Entonces, cuando nos creíamos que estábamos construyendo un paraíso como plenitud de la historia, nos hemos percatado de que allí no habrá ríos, ni árboles, ni animales, porque aire, mar y tierra han sido polucionados, o se retraen y extinguen. Y que, en cuanto el hombre ha renunciado a la memoria del Edén, ha construido el mundo como un mineral cristalizado, una vieja tumba de cristal con semovientes en su seno, según la aprensión de Hegel.

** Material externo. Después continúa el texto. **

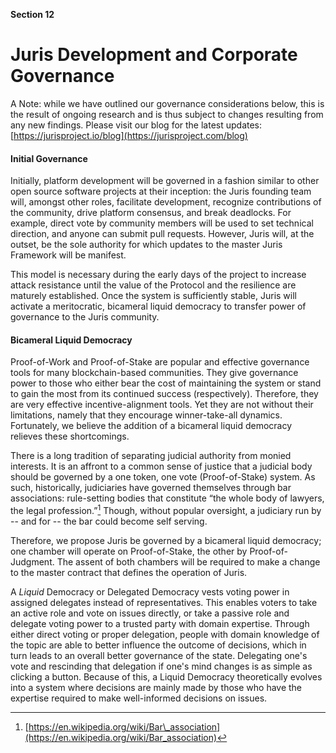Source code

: **Section 12**
# Juris Development and Corporate Governance

A Note: while we have outlined our governance considerations below, this is the result of ongoing research and is thus subject to changes resulting from any new findings. Please visit our blog for the latest updates: [https://jurisproject.io/blog](https://jurisproject.com/blog)

#### Initial Governance

Initially, platform development will be governed in a fashion similar to other open source software projects at their inception: the Juris founding team will, amongst other roles, facilitate development, recognize contributions of the community, drive platform consensus, and break deadlocks. For example, direct vote by community members will be used to set technical direction, and anyone can submit pull requests. However, Juris will, at the outset, be the sole authority for which updates to the master Juris Framework will be manifest.

This model is necessary during the early days of the project to increase attack resistance until the value of the Protocol and the resilience are maturely established. Once the system is sufficiently stable, Juris will activate a meritocratic, bicameral liquid democracy to transfer power of governance to the Juris community.

#### Bicameral Liquid Democracy

Proof-of-Work and Proof-of-Stake are popular and effective governance tools for many blockchain-based communities. They give governance power to those who either bear the cost of maintaining the system or stand to gain the most from its continued success \(respectively\). Therefore, they are very effective incentive-alignment tools. Yet they are not without their limitations, namely that they encourage winner-take-all dynamics. Fortunately, we believe the addition of a bicameral liquid democracy relieves these shortcomings.

There is a long tradition of separating judicial authority from monied interests. It is an affront to a common sense of justice that a judicial body should be governed by a one token, one vote \(Proof-of-Stake\) system. As such, historically, judiciaries have governed themselves through bar associations: rule-setting bodies that constitute “the whole body of lawyers, the legal profession.”[^18] Though, without popular oversight, a judiciary run by -- and for -- the bar could become self serving.

Therefore, we propose Juris be governed by a bicameral liquid democracy; one chamber will operate on Proof-of-Stake, the other by Proof-of-Judgment. The assent of both chambers will be required to make a change to the master contract that defines the operation of Juris.

A *Liquid* Democracy or Delegated Democracy vests voting power in assigned delegates instead of representatives. This enables voters to take an active role and vote on issues directly, or take a passive role and delegate voting power to a trusted party with domain expertise. Through either direct voting or proper delegation, people with domain knowledge of the topic are able to better influence the outcome of decisions, which in turn leads to an overall better governance of the state. Delegating one's vote and rescinding that delegation if one's mind changes is as simple as clicking a button. Because of this, a Liquid Democracy theoretically evolves into a system where decisions are mainly made by those who have the expertise required to make well-informed decisions on issues.


[^18]: [https://en.wikipedia.org/wiki/Bar\_association](https://en.wikipedia.org/wiki/Bar_association)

La idea del Edén en la historia es inseparable del anhelo humano de un jardín y un estar en vacación en él; desde el «hortus conclussus» o jardín cerrado, o los huertecillos o patios caseros cuajados de macetas y una higuera donde cantan los pájaros, a los enigmáticos jardines de «El sueño de Polifilo».
Y ellos son hasta la medida de la realidad, cuando comprobamos que la gigante sequoia y la humilde artemisa cuentan su tiempo por lustros y siglos; y un loro o cacatúa, como aquellos de los que nos habla Chateubriand, puede repetir palabras que ha aprendido de habitantes de hombres ya desaparecidos mucho tiempo atrás. De manera que la depredación de la naturaleza es una consecuencia de las supersticiones economicistas de los dos grandes y siniestros totalitarismos del siglo XX, cuya pestilencia todavía respiramos.
«Por mi mano plantado tengo un huerto», decía el Maestro fray Luis de León, en un hermoso verso; y su mirada poética era, a la vez, la de sus antepasados campesinos y la del imaginario poético horaciano, sobre la naturaleza que acoge. Esto es, el campo del hombre del campo, y también el «hábitat» de la planta que allí ha nacido porque sí y del animal que allí vive.
Es decir, el hombre entra en la casa de la naturaleza, y acomoda allí sus ojos para ver, oír, y sentir. Es también un Edén, y, ciertamente, icono y símbolo, y realidad más próxima que cualquiera otra del Edén primigenio; el Edén o gran «ínsula extraña», que, cuando los españoles descubrieron América, creían haber encontrado. Porque el hombre precisa maravilla de verdor y agua para poner allí sus ojos y contentar su ánima, y, cuando los encuentra en una naturaleza como recién nacida y gobernada por mano cuidadosa, le parece regresar al Paraíso.